But, usually, the sides of the mattress pad are either made of a paper-like material or a thin nylon type that gets holes in it easily. I’ve fought both types for years. And it doesn’t matter how much you pay, they are never made to last.

They tear up after just a few washes and time in the dryer. So, let me show you how to permanently restore a mattress pad.

You can see by the zig zag stitches (in the photo below) that I’ve stitched on this paper-like material, and tried to mend it before.

But, it didn’t last long.

zig zag temporary stitching for a mattress pad, IMG_7530

In some areas, the elastic had torn away from the rest of the paper like material:

the elastic torn away from the mattress pad, IMG_7531

Recently, I decided it was time for a new solution, a more permanent solution….I needed to put new sides on.

This is easier than it sounds.

You will need some cotton fabric and some elastic. The amount you need of both will depend on the size of your mattress pad top. I’ll show you how to calculate what you need. The mattress pad I am revamping is a queen size.

First, measure the width, the length, and the depth (or height) of the mattress pad and write down the measurements on a piece of paper.

measurements of my mattress pad, IMG_7540

Once you have done that, you will add seam allowances to each of the measurements.

As you can see in the diagram below, I drew what each of the pieces would look like if they were separate and lying flat on the table. This is to help you see what shapes you’ll need to cut from the cotton fabric.

I added one inch overall to the width and one inch overall to the length because I want 1/2″ seam allowances.

I added three inches to the height because some of the pad extends underneath the mattress and the extra inch will make it hug the mattress nice and snug.

diagram of all the pieces for the mattress pad sides, IMG_7537

I found some scrap muslin fabric that I had in my cupboard and cut the pieces out according to my measurements.

You don’t need muslin fabric. Any cotton or cotton/polyester blend should do.

After you’ve cut those pieces, set those pieces aside for now.

Next, trim away all the side material from the top of the mattress pad, cutting as close as possible without harming the top. If you don’t cut real close, it’s not a problem.

cutting away the old mattress sides, IMG_7532

Once you have the top piece cut away from the bottom piece, you are going to save the top piece.

the mattress sides cut away, IMG_7534

Next, you will stitch together the rectangles of fabric to form the sides of the mattress pad.

Stitch the vertical seams making sure you have the two short ends opposing each other and the two long pieces opposing each other.
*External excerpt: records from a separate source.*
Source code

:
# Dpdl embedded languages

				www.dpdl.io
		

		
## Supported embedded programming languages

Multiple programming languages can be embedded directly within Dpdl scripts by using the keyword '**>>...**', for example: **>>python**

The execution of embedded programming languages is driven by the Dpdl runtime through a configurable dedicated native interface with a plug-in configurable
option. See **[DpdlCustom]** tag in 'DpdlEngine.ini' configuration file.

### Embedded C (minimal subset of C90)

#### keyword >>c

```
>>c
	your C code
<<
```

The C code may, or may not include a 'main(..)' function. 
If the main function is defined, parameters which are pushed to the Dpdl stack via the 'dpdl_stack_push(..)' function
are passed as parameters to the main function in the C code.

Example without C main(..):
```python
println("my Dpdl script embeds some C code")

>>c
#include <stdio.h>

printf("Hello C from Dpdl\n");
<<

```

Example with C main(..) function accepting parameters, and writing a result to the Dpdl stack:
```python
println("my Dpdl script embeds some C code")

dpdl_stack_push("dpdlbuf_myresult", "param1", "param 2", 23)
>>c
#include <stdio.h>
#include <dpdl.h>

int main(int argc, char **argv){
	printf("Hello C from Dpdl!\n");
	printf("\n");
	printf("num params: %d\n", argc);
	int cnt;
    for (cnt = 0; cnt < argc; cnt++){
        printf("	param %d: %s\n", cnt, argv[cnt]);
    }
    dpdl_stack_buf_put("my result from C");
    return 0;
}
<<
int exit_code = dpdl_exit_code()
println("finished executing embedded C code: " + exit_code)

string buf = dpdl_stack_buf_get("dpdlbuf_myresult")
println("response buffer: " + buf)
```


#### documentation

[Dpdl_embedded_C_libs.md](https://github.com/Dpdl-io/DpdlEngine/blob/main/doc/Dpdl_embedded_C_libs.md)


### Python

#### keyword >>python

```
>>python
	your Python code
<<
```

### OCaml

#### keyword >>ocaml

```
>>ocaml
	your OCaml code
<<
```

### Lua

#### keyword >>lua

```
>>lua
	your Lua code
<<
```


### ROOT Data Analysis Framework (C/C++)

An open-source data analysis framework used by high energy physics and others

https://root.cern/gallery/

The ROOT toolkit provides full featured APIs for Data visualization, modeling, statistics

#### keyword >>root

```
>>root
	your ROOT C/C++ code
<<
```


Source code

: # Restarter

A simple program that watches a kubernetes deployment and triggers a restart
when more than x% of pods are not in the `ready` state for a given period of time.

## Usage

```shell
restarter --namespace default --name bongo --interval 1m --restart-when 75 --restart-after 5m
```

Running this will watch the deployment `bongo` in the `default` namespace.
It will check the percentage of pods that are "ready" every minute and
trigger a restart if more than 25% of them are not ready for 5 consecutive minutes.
Also, make sure you are stitching all the pieces right sides together. You don’t want to twist them and have to rip some of the seams out later.

Here is what one seam looks like from the right side. I haven’t pressed the fabric yet, but it would be a good idea.

the seam of the new mattress pad sides, IMG_7541

Once I stitched the seams, I serged the edges to finish them off nicely. If you don’t have a serger, you could zig zag the edges together. This will keep your seams from raveling over time.

finishing the seam allowances of the new mattress pad sides, IMG_7549

Once the seams are serged, you should have a giant tube of fabric. Go ahead and serge to top edge of the tube all the way around.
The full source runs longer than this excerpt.